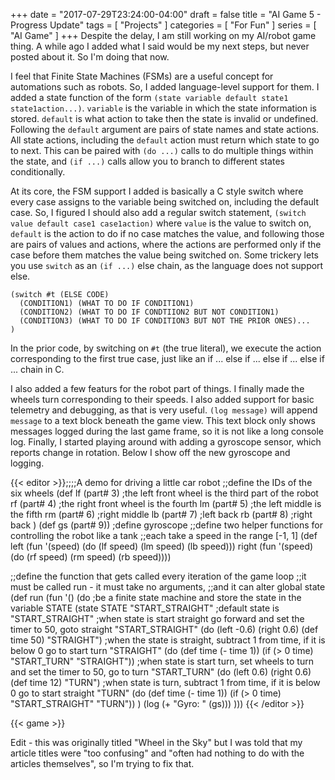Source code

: +++
date = "2017-07-29T23:24:00-04:00"
draft = false
title = "AI Game 5 - Progress Update"
tags = [ "Projects" ]
categories = [ "For Fun" ]
series = [ "AI Game" ]
+++
Despite the delay, I am still working on my AI/robot game thing.
A while ago I added what I said would be my next steps, but never
posted about it. So I'm doing that now.

<!--more-->
I feel that Finite State Machines (FSMs) are a useful concept
for automations such as robots. So, I added language-level support for them.
I added a state function of the form `(state variable default state1 state1action...)`. `variable` is the variable in which the state information is stored.
`default` is what action to take then the state is invalid or undefined.
Following the `default` argument are pairs of state names and state actions.
All state actions, including the `default` action must return which
state to go to next. This can be paired with `(do ...)` calls to do multiple
things within the state, and `(if ...)` calls allow you to branch to
different states conditionally.

At its core, the FSM support I added is basically a C style switch
where every case assigns to the variable being switched on, including
the default case. So, I figured I should also add a regular switch statement,
`(switch value default case1 case1action)` where `value` is the value to
switch on, `default` is the action to do if no case matches the value,
and following those are pairs of values and actions, where the actions
are performed only if the case before them matches the value being switched on.
Some trickery lets you use `switch` as an `(if ...)` else chain, as the
language does not support else.
```
(switch #t (ELSE CODE)
  (CONDITION1) (WHAT TO DO IF CONDITION1)
  (CONDITION2) (WHAT TO DO IF CONDTIION2 BUT NOT CONDITION1)
  (CONDITION3) (WHAT TO DO IF CONDITION3 BUT NOT THE PRIOR ONES)...
)
```

In the prior code, by switching on `#t` (the true literal), we
execute the action corresponding to the first true case, just like
an if ... else if ... else if ... else if ... chain in C.


I also added a few featurs for the robot part of things. I finally
made the wheels turn corresponding to their speeds. I also added support
for basic telemetry and debugging, as that is very useful.
`(log message)` will append `message` to a text block beneath the game
view. This text block only shows messages logged during the last game
frame, so it is not like a long console log.
Finally, I started playing around with adding a gyroscope sensor, which
reports change in rotation. Below I show off the new gyroscope and logging.

{{< editor >}};;;;A demo for driving a little car robot
;;define the IDs of the six wheels
(def lf (part# 3) ;the left front wheel is the third part of the robot
     rf (part# 4) ;the right front wheel is the fourth
     lm (part# 5) ;the left middle is the fifth
     rm (part# 6) ;right middle
     lb (part# 7) ;left back
     rb (part# 8) ;right back
)
(def gs (part# 9)) ;define gyroscope
;;define two helper functions for controlling the robot like a tank
;;each take a speed in the range [-1, 1]
(def left  (fun '(speed) (do (lf speed) (lm speed) (lb speed)))
     right (fun '(speed) (do (rf speed) (rm speed) (rb speed))))

;;define the function that gets called every iteration of the game loop
;;it must be called run - it must take no arguments,
;;and it can alter global state
(def run (fun '() (do
  ;be a finite state machine and store the state in the variable STATE
  (state STATE "START_STRAIGHT" ;default state is "START_STRAIGHT"
   ;when state is start straight go forward and set the timer to 50, goto straight
   "START_STRAIGHT"  (do (left -0.6) (right 0.6) (def time 50) "STRAIGHT")
   ;when the state is straight, subtract 1 from time, if it is below 0 go to start turn
   "STRAIGHT"        (do (def time (- time 1)) (if (> 0 time) "START_TURN" "STRAIGHT"))
   ;when state is start turn, set wheels to turn and set the timer to 50, go to turn
   "START_TURN"      (do (left 0.6) (right 0.6) (def time 12) "TURN")
   ;when state is turn, subtract 1 from time, if it is below 0 go to start straight
   "TURN"            (do (def time (- time 1)) (if (> 0 time) "START_STRAIGHT" "TURN"))
  )
  (log (+ "Gyro: " (gs)))
)))
{{< /editor >}}

{{< game >}}

Edit - this was originally titled "Wheel in the Sky" but I was
told that my article titles were "too confusing" and "often had
nothing to do with the articles themselves", so I'm trying to
fix that.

*DIRECTIONS FOR THIS TASK:* If a line of the data above holds the string "variable", count it, then state only the total.

*SOLUTION TO THIS TASK:* 3